▶ [Exercise]:
Output range, inclusive: from the line containing "Total Essays & 12,976 across 8 sets \\" to the line containing "scores (6-9): 54.7\%". Restate those lines from the data below word for word and only those.

--- Data to process Enclosed Below ---

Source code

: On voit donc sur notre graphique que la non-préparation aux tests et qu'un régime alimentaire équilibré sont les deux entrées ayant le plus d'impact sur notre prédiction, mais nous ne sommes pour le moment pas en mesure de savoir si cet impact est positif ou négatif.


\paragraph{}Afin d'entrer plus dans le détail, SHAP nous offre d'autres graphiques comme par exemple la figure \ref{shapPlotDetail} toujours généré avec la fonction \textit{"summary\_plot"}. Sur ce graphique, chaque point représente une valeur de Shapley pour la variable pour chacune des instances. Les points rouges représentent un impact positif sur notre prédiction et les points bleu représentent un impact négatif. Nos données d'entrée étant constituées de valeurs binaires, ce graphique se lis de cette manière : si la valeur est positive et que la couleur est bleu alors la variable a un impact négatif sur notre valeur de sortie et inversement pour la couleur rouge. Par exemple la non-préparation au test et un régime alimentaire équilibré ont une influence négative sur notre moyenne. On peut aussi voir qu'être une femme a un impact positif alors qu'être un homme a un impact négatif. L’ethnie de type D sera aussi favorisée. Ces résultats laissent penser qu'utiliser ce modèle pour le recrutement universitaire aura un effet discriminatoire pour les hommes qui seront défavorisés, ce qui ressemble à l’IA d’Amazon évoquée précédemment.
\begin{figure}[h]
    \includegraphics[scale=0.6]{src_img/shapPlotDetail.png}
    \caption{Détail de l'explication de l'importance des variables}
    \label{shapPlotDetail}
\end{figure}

--- End of Enclosed Data to process ---
--- Data to process Enclosed Below ---

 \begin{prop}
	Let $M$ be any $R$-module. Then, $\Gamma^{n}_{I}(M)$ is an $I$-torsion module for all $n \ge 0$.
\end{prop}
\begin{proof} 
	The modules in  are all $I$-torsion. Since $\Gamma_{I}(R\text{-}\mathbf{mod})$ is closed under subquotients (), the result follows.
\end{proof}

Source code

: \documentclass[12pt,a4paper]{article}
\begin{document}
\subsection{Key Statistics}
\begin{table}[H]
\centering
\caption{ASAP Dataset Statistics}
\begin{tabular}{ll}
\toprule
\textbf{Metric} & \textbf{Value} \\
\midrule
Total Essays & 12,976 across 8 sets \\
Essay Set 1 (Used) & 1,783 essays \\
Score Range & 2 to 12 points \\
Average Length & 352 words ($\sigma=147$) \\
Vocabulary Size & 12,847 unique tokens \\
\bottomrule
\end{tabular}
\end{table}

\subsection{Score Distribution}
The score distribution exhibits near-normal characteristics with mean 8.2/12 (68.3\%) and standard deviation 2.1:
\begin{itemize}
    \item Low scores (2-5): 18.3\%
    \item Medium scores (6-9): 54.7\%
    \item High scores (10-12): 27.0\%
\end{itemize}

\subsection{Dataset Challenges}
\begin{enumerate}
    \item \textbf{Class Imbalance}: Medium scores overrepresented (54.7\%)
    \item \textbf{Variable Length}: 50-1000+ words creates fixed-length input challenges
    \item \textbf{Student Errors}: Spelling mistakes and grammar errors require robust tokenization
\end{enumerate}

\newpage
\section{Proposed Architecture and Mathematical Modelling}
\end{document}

--- End of Enclosed Data to process ---
--- Data to process Enclosed Below ---

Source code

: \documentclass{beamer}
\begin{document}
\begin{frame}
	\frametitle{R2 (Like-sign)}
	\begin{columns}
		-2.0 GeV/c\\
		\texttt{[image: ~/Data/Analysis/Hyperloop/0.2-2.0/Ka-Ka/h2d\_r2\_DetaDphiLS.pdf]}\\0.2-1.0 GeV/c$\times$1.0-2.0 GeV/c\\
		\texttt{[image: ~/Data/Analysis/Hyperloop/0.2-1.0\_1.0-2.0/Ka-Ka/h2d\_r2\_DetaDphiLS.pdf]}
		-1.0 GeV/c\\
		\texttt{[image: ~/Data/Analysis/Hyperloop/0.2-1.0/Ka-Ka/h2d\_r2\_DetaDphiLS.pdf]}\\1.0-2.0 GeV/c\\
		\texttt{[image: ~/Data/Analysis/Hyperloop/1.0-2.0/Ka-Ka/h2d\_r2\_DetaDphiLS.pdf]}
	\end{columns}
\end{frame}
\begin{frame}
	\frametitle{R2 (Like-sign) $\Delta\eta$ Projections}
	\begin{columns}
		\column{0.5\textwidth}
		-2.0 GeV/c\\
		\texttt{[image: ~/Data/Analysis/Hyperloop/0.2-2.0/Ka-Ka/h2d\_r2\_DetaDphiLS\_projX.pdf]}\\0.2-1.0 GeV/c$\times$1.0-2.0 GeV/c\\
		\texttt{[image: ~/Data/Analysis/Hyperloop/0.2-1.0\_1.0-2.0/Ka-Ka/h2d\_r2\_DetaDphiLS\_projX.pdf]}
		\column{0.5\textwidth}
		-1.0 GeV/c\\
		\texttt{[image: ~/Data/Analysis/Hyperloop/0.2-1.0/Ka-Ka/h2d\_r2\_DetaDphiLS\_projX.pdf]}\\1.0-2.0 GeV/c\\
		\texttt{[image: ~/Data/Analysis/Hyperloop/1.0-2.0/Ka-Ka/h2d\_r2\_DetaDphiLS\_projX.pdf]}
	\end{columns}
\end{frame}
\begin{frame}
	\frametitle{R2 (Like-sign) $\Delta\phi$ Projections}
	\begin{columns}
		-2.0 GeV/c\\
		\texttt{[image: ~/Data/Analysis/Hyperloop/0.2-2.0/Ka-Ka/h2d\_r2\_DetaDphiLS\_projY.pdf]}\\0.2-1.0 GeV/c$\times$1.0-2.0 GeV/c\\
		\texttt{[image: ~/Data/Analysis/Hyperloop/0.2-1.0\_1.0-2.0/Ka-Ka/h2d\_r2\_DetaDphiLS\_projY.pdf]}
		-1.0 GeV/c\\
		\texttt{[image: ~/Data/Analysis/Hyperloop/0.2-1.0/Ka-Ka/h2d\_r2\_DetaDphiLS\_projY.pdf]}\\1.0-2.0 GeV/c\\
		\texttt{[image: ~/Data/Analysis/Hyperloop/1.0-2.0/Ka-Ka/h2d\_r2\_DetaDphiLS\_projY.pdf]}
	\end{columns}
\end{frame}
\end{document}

--- End of Enclosed Data to process ---

▶ [Task result]:
Total Essays & 12,976 across 8 sets \\
Essay Set 1 (Used) & 1,783 essays \\
Score Range & 2 to 12 points \\
Average Length & 352 words ($\sigma=147$) \\
Vocabulary Size & 12,847 unique tokens \\
\bottomrule
\end{tabular}
\end{table}

\subsection{Score Distribution}
The score distribution exhibits near-normal characteristics with mean 8.2/12 (68.3\%) and standard deviation 2.1:
\begin{itemize}
    \item Low scores (2-5): 18.3\%
    \item Medium scores (6-9): 54.7\%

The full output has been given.